Il primo derivato si concluse pertanto con un “default”, in quanto Giacobbe fu costretto a pagare il doppio del prezzo convenuto per ottenere alla fine un “asset” inesorabilmente svalutato dal decorso del tempo. La vicenda di Giacobbe evidenzia come soltanto un adeguato controllo del mercato finanziario e un'attenta regolamentazione consentano di evitare la violazione degli accordi presi e l’insoddisfazione delle parti contraenti, rendendo così più efficienti e sicuri gli scambi, e meno frequenti i fallimenti.

Nell’antica Grecia si ritrova un altro esempio di contratto derivato, raccontato da Aristotele (384 a.C. – 322 a.C.) con l’aneddoto dei frantoi di Talete, riportato nella “Politica”. Aristotele narra che Talete di Mileto (624 a.C. – 547 a.C.), uno degli iniziatori del pensiero filosofico dell’antica Grecia, non godeva di grande credito presso i suoi contemporanei che lo prendevano in giro per la sua povertà, chiara e lampante dimostrazione della inutilità della sua filosofia.

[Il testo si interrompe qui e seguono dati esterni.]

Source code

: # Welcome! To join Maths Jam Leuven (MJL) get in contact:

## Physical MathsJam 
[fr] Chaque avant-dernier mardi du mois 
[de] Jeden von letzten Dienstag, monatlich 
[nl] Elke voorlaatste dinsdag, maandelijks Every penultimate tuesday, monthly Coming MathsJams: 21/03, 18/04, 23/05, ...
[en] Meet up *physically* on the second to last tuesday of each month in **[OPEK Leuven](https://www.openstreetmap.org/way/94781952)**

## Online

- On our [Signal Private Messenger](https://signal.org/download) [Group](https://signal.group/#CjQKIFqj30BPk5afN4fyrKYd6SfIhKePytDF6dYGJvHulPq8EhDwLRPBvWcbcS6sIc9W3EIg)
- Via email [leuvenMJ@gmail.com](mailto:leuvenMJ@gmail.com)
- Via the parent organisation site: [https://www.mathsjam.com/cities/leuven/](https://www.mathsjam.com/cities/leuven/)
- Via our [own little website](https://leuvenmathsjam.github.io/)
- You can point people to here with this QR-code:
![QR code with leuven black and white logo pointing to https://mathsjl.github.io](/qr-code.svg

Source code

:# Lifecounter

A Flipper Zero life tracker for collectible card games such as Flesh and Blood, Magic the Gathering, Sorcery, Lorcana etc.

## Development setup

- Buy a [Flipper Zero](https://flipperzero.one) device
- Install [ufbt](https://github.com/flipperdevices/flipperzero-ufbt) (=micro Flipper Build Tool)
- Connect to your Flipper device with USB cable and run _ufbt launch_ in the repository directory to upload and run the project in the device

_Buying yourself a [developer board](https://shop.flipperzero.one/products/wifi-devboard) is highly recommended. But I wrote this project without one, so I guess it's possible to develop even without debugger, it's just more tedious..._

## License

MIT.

Ma Talete aveva una vasta cultura in molti altri settori, anche scientifici, ed infatti fece fortuna, nel 580 a.C., grazie alle conoscenze in materia di astronomia che gli consentirono di prevedere, in pieno inverno, un’estate con un’abbondante produzione di olive. Convinto di ciò, Talete investì i suoi pochi risparmi e prese in affitto tutti i frantoi per la produzione dell’olio presenti a Mileto e nella vicina isola di Chio, dei quali prenotò l’utilizzo pagando un prezzo molto basso, perché era in anticipo, e successivamente, realizzatosi effettivamente il ricco raccolto di olive superiore alle aspettative, ebbe la possibilità di cedere i contratti di affitto contro un corrispettivo molto più alto, in quanto tutti avevano bisogno dei frantoi, e lucrò così il differenziale.

Talete risulta essere il protagonista di una delle più antiche testimonianze storico-letterarie di contratto di opzione “reale”, in quanto stipulò in inverno, quando la domanda era ovviamente più bassa, un’”opzione” sull’utilizzo dei frantoi in autunno, stagione di massima domanda; egli acquistò in anticipo il diritto (non l’obbligo) di poter utilizzare i frantoi a proprio piacimento e vantaggio, quasi fosse in una posizione di monopolio. Nella storia narrata da Aristotele, il valore dell’opzione è dato dalla somma di denaro (i risparmi di una vita) che Talete paga in anticipo ai proprietari dei frantoi, che dipende ovvero “deriva” dal valore dell’attività sottostante (prezzo di noleggio dei frantoi); alla scadenza dell’opzione, maturata la ricca stagione del raccolto, Talete ha il diritto di utilizzare i frantoi al canone tradizionale, ma preferisce cedere l’utilizzo dei torchi spuntando un prezzo superiore, spinto dalla forte domanda di mercato.